> **Assigned task**: Please print each entry below exactly as it reads.

> **Provided entries**:
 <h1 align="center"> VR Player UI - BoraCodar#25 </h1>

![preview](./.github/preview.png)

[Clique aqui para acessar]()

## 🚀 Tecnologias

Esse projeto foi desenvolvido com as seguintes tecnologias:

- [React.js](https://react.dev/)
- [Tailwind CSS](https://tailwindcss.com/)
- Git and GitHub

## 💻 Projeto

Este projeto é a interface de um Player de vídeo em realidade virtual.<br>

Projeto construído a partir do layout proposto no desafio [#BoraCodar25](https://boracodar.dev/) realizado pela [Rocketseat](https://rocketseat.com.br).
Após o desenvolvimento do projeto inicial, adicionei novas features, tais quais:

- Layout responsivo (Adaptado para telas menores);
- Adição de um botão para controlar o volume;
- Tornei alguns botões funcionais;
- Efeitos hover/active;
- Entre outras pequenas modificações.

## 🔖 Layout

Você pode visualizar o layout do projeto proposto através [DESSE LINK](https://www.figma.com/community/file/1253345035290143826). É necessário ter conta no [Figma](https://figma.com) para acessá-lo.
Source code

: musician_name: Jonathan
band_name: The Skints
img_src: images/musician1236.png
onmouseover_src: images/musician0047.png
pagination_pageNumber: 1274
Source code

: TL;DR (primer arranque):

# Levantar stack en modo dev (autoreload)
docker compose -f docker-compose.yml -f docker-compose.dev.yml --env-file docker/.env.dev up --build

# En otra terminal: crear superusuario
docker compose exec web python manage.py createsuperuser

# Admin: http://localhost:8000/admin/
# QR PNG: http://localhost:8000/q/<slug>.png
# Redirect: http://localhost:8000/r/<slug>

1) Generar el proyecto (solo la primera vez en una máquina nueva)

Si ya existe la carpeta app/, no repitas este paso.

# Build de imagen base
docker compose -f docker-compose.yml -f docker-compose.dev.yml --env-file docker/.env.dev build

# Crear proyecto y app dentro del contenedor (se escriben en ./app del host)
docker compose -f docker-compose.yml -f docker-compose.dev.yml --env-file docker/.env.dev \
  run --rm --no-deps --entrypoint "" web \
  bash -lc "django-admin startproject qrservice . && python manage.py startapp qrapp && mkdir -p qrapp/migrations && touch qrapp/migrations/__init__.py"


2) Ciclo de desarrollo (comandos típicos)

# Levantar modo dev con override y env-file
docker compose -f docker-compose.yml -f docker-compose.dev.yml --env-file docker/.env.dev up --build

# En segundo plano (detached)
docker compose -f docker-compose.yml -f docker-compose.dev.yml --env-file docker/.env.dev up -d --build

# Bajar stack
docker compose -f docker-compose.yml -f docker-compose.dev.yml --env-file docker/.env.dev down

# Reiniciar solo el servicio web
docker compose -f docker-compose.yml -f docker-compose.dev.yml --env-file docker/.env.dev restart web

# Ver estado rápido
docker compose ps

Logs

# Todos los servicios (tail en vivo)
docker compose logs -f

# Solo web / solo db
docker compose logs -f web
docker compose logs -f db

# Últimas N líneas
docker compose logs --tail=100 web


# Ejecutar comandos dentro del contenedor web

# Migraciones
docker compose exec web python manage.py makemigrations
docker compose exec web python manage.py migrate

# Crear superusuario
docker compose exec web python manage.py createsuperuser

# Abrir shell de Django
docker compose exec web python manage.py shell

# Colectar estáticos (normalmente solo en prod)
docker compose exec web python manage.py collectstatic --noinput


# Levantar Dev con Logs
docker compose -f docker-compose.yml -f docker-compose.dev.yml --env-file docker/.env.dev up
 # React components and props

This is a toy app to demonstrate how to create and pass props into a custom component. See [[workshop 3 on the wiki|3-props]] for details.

> **Answer area**:
 <h1 align="center"> VR Player UI - BoraCodar#25 </h1>

![preview](./.github/preview.png)

[Clique aqui para acessar]()

## 🚀 Tecnologias

Esse projeto foi desenvolvido com as seguintes tecnologias:

- [React.js](https://react.dev/)
- [Tailwind CSS](https://tailwindcss.com/)
- Git and GitHub

## 💻 Projeto

Este projeto é a interface de um Player de vídeo em realidade virtual.<br>

Projeto construído a partir do layout proposto no desafio [#BoraCodar25](https://boracodar.dev/) realizado pela [Rocketseat](https://rocketseat.com.br).
Após o desenvolvimento do projeto inicial, adicionei novas features, tais quais:

- Layout responsivo (Adaptado para telas menores);
- Adição de um botão para controlar o volume;
- Tornei alguns botões funcionais;
- Efeitos hover/active;
- Entre outras pequenas modificações.

## 🔖 Layout

Você pode visualizar o layout do projeto proposto através [DESSE LINK](https://www.figma.com/community/file/1253345035290143826). É necessário ter conta no [Figma](https://figma.com) para acessá-lo.
Source code

: musician_name: Jonathan
band_name: The Skints
img_src: images/musician1236.png
onmouseover_src: images/musician0047.png
pagination_pageNumber: 1274
Source code

: TL;DR (primer arranque):

# Levantar stack en modo dev (autoreload)
docker compose -f docker-compose.yml -f docker-compose.dev.yml --env-file docker/.env.dev up --build

# En otra terminal: crear superusuario
docker compose exec web python manage.py createsuperuser

# Admin: http://localhost:8000/admin/
# QR PNG: http://localhost:8000/q/<slug>.png
# Redirect: http://localhost:8000/r/<slug>

1) Generar el proyecto (solo la primera vez en una máquina nueva)

Si ya existe la carpeta app/, no repitas este paso.

# Build de imagen base
docker compose -f docker-compose.yml -f docker-compose.dev.yml --env-file docker/.env.dev build

# Crear proyecto y app dentro del contenedor (se escriben en ./app del host)
docker compose -f docker-compose.yml -f docker-compose.dev.yml --env-file docker/.env.dev \
  run --rm --no-deps --entrypoint "" web \
  bash -lc "django-admin startproject qrservice . && python manage.py startapp qrapp && mkdir -p qrapp/migrations && touch qrapp/migrations/__init__.py"


2) Ciclo de desarrollo (comandos típicos)

# Levantar modo dev con override y env-file
docker compose -f docker-compose.yml -f docker-compose.dev.yml --env-file docker/.env.dev up --build

# En segundo plano (detached)
docker compose -f docker-compose.yml -f docker-compose.dev.yml --env-file docker/.env.dev up -d --build

# Bajar stack
docker compose -f docker-compose.yml -f docker-compose.dev.yml --env-file docker/.env.dev down

# Reiniciar solo el servicio web
docker compose -f docker-compose.yml -f docker-compose.dev.yml --env-file docker/.env.dev restart web

# Ver estado rápido
docker compose ps

Logs

# Todos los servicios (tail en vivo)
docker compose logs -f

# Solo web / solo db
docker compose logs -f web
docker compose logs -f db

# Últimas N líneas
docker compose logs --tail=100 web


# Ejecutar comandos dentro del contenedor web

# Migraciones
docker compose exec web python manage.py makemigrations
docker compose exec web python manage.py migrate

# Crear superusuario
docker compose exec web python manage.py createsuperuser

# Abrir shell de Django
docker compose exec web python manage.py shell

# Colectar estáticos (normalmente solo en prod)
docker compose exec web python manage.py collectstatic --noinput


# Levantar Dev con Logs
docker compose -f docker-compose.yml -f docker-compose.dev.yml --env-file docker/.env.dev up
 # React components and props

This is a toy app to demonstrate how to create and pass props into a custom component. See [[workshop 3 on the wiki|3-props]] for details.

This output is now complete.